Task requirements —
Scan the records below, and wherever a line has the word "everywhere", pull it out.

Record extracts —
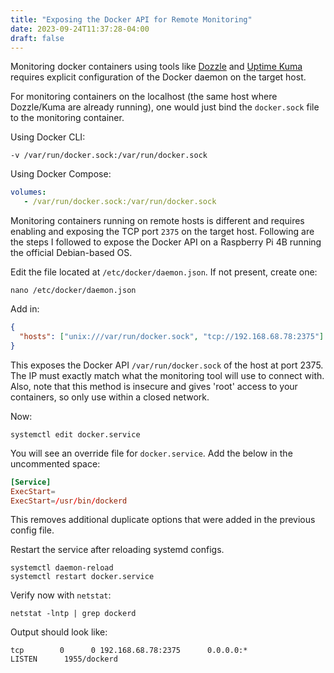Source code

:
 ```yaml
---
title: "Exposing the Docker API for Remote Monitoring"
date: 2023-09-24T11:37:28-04:00
draft: false
---
```


Monitoring docker containers using tools like [Dozzle](https://dozzle.dev/) and [Uptime Kuma](https://uptime.kuma.pet/) requires explicit configuration of the Docker daemon on the target host.

For monitoring containers on the localhost (the same host where Dozzle/Kuma are already running), one would just bind the `docker.sock` file to the monitoring container.

Using Docker CLI:

```shell
-v /var/run/docker.sock:/var/run/docker.sock
```

Using Docker Compose:

```yaml
volumes:
   - /var/run/docker.sock:/var/run/docker.sock
```

Monitoring containers running on remote hosts is different and requires enabling and exposing the TCP port
`2375` on the target host. Following are the steps I followed to expose the Docker API on a Raspberry Pi 4B
running the official Debian-based OS.

Edit the file located at `/etc/docker/daemon.json`. If not present, create one:

```shell
nano /etc/docker/daemon.json
```

Add in:

```json
{
  "hosts": ["unix:///var/run/docker.sock", "tcp://192.168.68.78:2375"]
}
```

This exposes the Docker API `/var/run/docker.sock` of the host at port 2375.
The IP must exactly match what the monitoring tool will use to connect with. Also, note that this method is
insecure and gives 'root' access to your containers, so only use within a closed network.

Now:

```shell
systemctl edit docker.service
```

You will see an override file for `docker.service`. Add the below in the uncommented space:

```conf
[Service]
ExecStart=
ExecStart=/usr/bin/dockerd
```

This removes additional duplicate options that were added in the previous config file.

Restart the service after reloading systemd configs.

```shell
systemctl daemon-reload
systemctl restart docker.service
```

Verify now with `netstat`:

```shell
netstat -lntp | grep dockerd
```

Output should look like:

```shell
tcp        0      0 192.168.68.78:2375      0.0.0.0:*               LISTEN      1955/dockerd
```
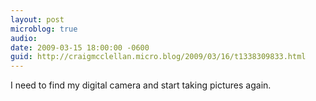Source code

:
 ```yaml
---
layout: post
microblog: true
audio: 
date: 2009-03-15 18:00:00 -0600
guid: http://craigmcclellan.micro.blog/2009/03/16/t1338309833.html
---
```

I need to find my digital camera and start taking pictures again.
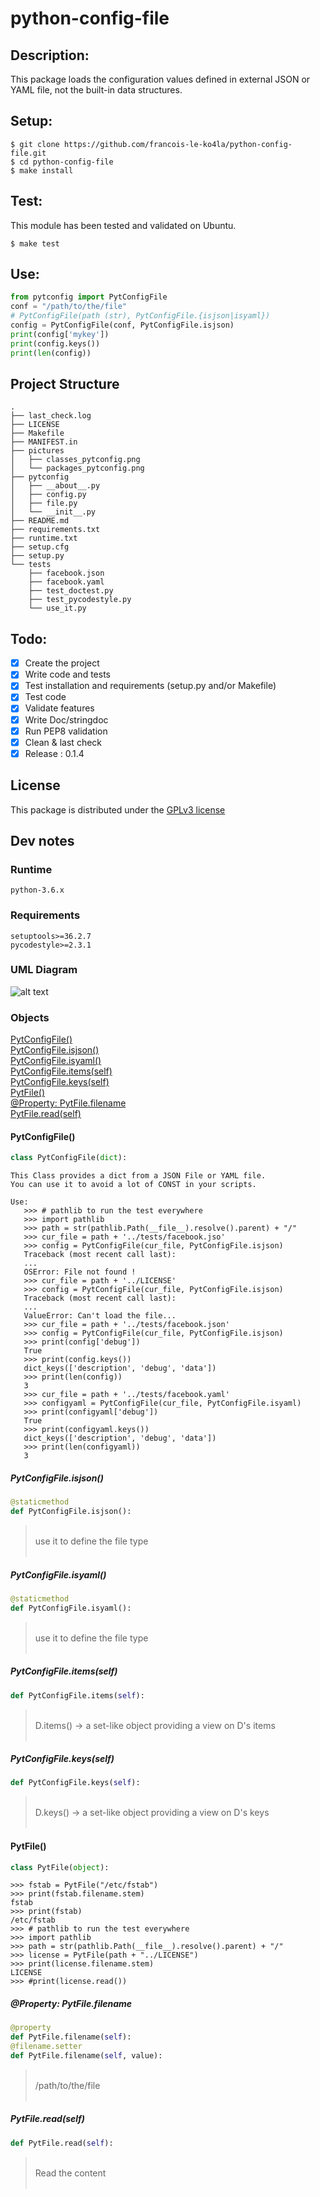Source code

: # python-config-file
## Description:

This package loads the configuration values defined in external JSON or
YAML file, not the built-in data structures.

## Setup:

```shell
$ git clone https://github.com/francois-le-ko4la/python-config-file.git
$ cd python-config-file
$ make install
```

## Test:

This module has been tested and validated on Ubuntu.
```shell
$ make test
```

## Use:

```python
from pytconfig import PytConfigFile
conf = "/path/to/the/file"
# PytConfigFile(path (str), PytConfigFile.{isjson|isyaml})
config = PytConfigFile(conf, PytConfigFile.isjson)
print(config['mykey'])
print(config.keys())
print(len(config))
```

## Project Structure
```
.
├── last_check.log
├── LICENSE
├── Makefile
├── MANIFEST.in
├── pictures
│   ├── classes_pytconfig.png
│   └── packages_pytconfig.png
├── pytconfig
│   ├── __about__.py
│   ├── config.py
│   ├── file.py
│   └── __init__.py
├── README.md
├── requirements.txt
├── runtime.txt
├── setup.cfg
├── setup.py
└── tests
    ├── facebook.json
    ├── facebook.yaml
    ├── test_doctest.py
    ├── test_pycodestyle.py
    └── use_it.py
```

## Todo:

- [X] Create the project
- [X] Write code and tests
- [X] Test installation and requirements (setup.py and/or Makefile)
- [X] Test code
- [X] Validate features
- [X] Write Doc/stringdoc
- [X] Run PEP8 validation
- [X] Clean & last check
- [X] Release : 0.1.4

## License

This package is distributed under the [GPLv3 license](./LICENSE)
## Dev notes
### Runtime

```
python-3.6.x

```
### Requirements

```
setuptools>=36.2.7
pycodestyle>=2.3.1

```
### UML Diagram
![alt text](/home/ko4la/GIT/python-config-file/pictures/classes_pytconfig.png)

### Objects
[PytConfigFile()](#pytconfigfile)<br />
[PytConfigFile.isjson()](#pytconfigfileisjson)<br />
[PytConfigFile.isyaml()](#pytconfigfileisyaml)<br />
[PytConfigFile.items(self)](#pytconfigfileitemsself)<br />
[PytConfigFile.keys(self)](#pytconfigfilekeysself)<br />
[PytFile()](#pytfile)<br />
[@Property: PytFile.filename](#property-pytfilefilename)<br />
[PytFile.read(self)](#pytfilereadself)<br />


#### PytConfigFile()
```python
class PytConfigFile(dict):
```

```
This Class provides a dict from a JSON File or YAML file.
You can use it to avoid a lot of CONST in your scripts.

Use:
   >>> # pathlib to run the test everywhere
   >>> import pathlib
   >>> path = str(pathlib.Path(__file__).resolve().parent) + "/"
   >>> cur_file = path + '../tests/facebook.jso'
   >>> config = PytConfigFile(cur_file, PytConfigFile.isjson)
   Traceback (most recent call last):
   ...
   OSError: File not found !
   >>> cur_file = path + '../LICENSE'
   >>> config = PytConfigFile(cur_file, PytConfigFile.isjson)
   Traceback (most recent call last):
   ...
   ValueError: Can't load the file...
   >>> cur_file = path + '../tests/facebook.json'
   >>> config = PytConfigFile(cur_file, PytConfigFile.isjson)
   >>> print(config['debug'])
   True
   >>> print(config.keys())
   dict_keys(['description', 'debug', 'data'])
   >>> print(len(config))
   3
   >>> cur_file = path + '../tests/facebook.yaml'
   >>> configyaml = PytConfigFile(cur_file, PytConfigFile.isyaml)
   >>> print(configyaml['debug'])
   True
   >>> print(configyaml.keys())
   dict_keys(['description', 'debug', 'data'])
   >>> print(len(configyaml))
   3
```

##### PytConfigFile.isjson()
```python
@staticmethod
def PytConfigFile.isjson():
```
> <br />
> use it to define the file type<br />
> <br />
##### PytConfigFile.isyaml()
```python
@staticmethod
def PytConfigFile.isyaml():
```
> <br />
> use it to define the file type<br />
> <br />
##### PytConfigFile.items(self)
```python
def PytConfigFile.items(self):
```
> <br />
> D.items() -> a set-like object providing a view on D's items<br />
> <br />
##### PytConfigFile.keys(self)
```python
def PytConfigFile.keys(self):
```
> <br />
> D.keys() -> a set-like object providing a view on D's keys<br />
> <br />
#### PytFile()
```python
class PytFile(object):
```

```
>>> fstab = PytFile("/etc/fstab")
>>> print(fstab.filename.stem)
fstab
>>> print(fstab)
/etc/fstab
>>> # pathlib to run the test everywhere
>>> import pathlib
>>> path = str(pathlib.Path(__file__).resolve().parent) + "/"
>>> license = PytFile(path + "../LICENSE")
>>> print(license.filename.stem)
LICENSE
>>> #print(license.read())
```

##### @Property: PytFile.filename
```python
@property
def PytFile.filename(self):
@filename.setter
def PytFile.filename(self, value):

```
> <br />
> /path/to/the/file<br />
> <br />
##### PytFile.read(self)
```python
def PytFile.read(self):
```
> <br />
> Read the content<br />
> <br />
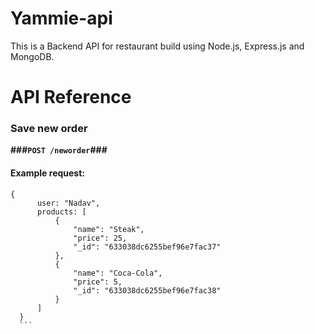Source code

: # Yammie-api

This is a Backend API for restaurant build using Node.js, Express.js and MongoDB.

# API Reference

### Save new order

**###```POST /neworder```###** 

#### Example request:
  
  ```
  {
        user: "Nadav",
        products: [
            {
                "name": "Steak",
                "price": 25,
                "_id": "633038dc6255bef96e7fac37"
            },
            {
                "name": "Coca-Cola",
                "price": 5,
                "_id": "633038dc6255bef96e7fac38"
            }
        ]
    }
    ```
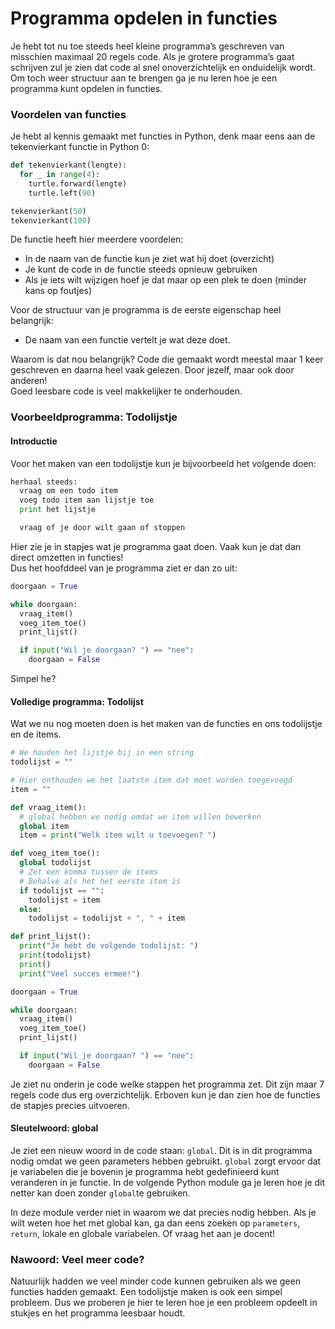 # Programma opdelen in functies

Je hebt tot nu toe steeds heel kleine programma’s geschreven van misschien maximaal 20 regels code. Als je grotere programma’s gaat schrijven zul je zien dat code al snel onoverzichtelijk en onduidelijk wordt. Om toch weer structuur aan te brengen ga je nu leren hoe je een programma kunt opdelen in functies.

### Voordelen van functies

Je hebt al kennis gemaakt met functies in Python, denk maar eens aan de tekenvierkant functie in Python 0:

```python
def tekenvierkant(lengte):
  for _ in range(4):
    turtle.forward(lengte)
    turtle.left(90)

tekenvierkant(50)
tekenvierkant(100)
```

  De functie heeft hier meerdere voordelen:

* In de naam van de functie kun je ziet wat hij doet \(overzicht\)
* Je kunt de code in de functie steeds opnieuw gebruiken
* Als je iets wilt wijzigen hoef je dat maar op een plek te doen \(minder kans op foutjes\)

Voor de structuur van je programma is de eerste eigenschap heel belangrijk:

* De naam van een functie vertelt je wat deze doet.

Waarom is dat nou belangrijk? Code die gemaakt wordt meestal maar 1 keer geschreven en daarna heel vaak gelezen. Door jezelf, maar ook door anderen!  
Goed leesbare code is veel makkelijker te onderhouden.  


### Voorbeeldprogramma: Todolijstje

#### Introductie

Voor het maken van een todolijstje kun je bijvoorbeeld het volgende doen:

```python
herhaal steeds:
  vraag om een todo item
  voeg todo item aan lijstje toe
  print het lijstje

  vraag of je door wilt gaan of stoppen
```

Hier zie je in stapjes wat je programma gaat doen. Vaak kun je dat dan direct omzetten in functies!  
Dus het hoofddeel van je programma ziet er dan zo uit:

```python
doorgaan = True

while doorgaan:
  vraag_item()
  voeg_item_toe()
  print_lijst()

  if input("Wil je doorgaan? ") == "nee":
    doorgaan = False
```

Simpel he?  


#### Volledige programma: Todolijst

Wat we nu nog moeten doen is het maken van de functies en ons todolijstje en de items.

```python
# We houden het lijstje bij in een string
todolijst = ""

# Hier onthouden we het laatste item dat moet worden toegevoegd
item = ""

def vraag_item():
  # global hebben we nodig omdat we item willen bewerken
  global item
  item = print("Welk item wilt u toevoegen? ")

def voeg_item_toe():
  global todolijst
  # Zet een komma tussen de items
  # Behalve als het het eerste item is
  if todolijst == "":
    todolijst = item
  else:
    todolijst = todolijst + ", " + item

def print_lijst():
  print("Je hebt de volgende todolijst: ")
  print(todolijst)
  print()
  print("Veel succes ermee!")

doorgaan = True

while doorgaan:
  vraag_item()
  voeg_item_toe()
  print_lijst()

  if input("Wil je doorgaan? ") == "nee":
    doorgaan = False
```

Je ziet nu onderin je code welke stappen het programma zet. Dit zijn maar 7 regels code dus erg overzichtelijk. Erboven kun je dan zien hoe de functies de stapjes precies uitvoeren.

#### Sleutelwoord: global

Je ziet een nieuw woord in de code staan:  `global`. Dit is in dit programma nodig omdat we geen parameters hebben gebruikt. `global` zorgt ervoor dat je variabelen die je bovenin je programma hebt gedefinieerd kunt veranderen in je functie. In de volgende Python module ga je leren hoe je dit netter kan doen zonder `global`te gebruiken.

In deze module verder niet in waarom we dat precies nodig hebben. Als je wilt weten hoe het met global kan, ga dan eens zoeken op `parameters`, `return`, lokale en globale variabelen. Of vraag het aan je docent!

### Nawoord: Veel meer code?

Natuurlijk hadden we veel minder code kunnen gebruiken als we geen functies hadden gemaakt. Een todolijstje maken is ook een simpel probleem. Dus we proberen je hier te leren hoe je een probleem opdeelt in stukjes en het programma leesbaar houdt.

Solved problem —
   >>> # pathlib to run the test everywhere
>>> # pathlib to run the test everywhere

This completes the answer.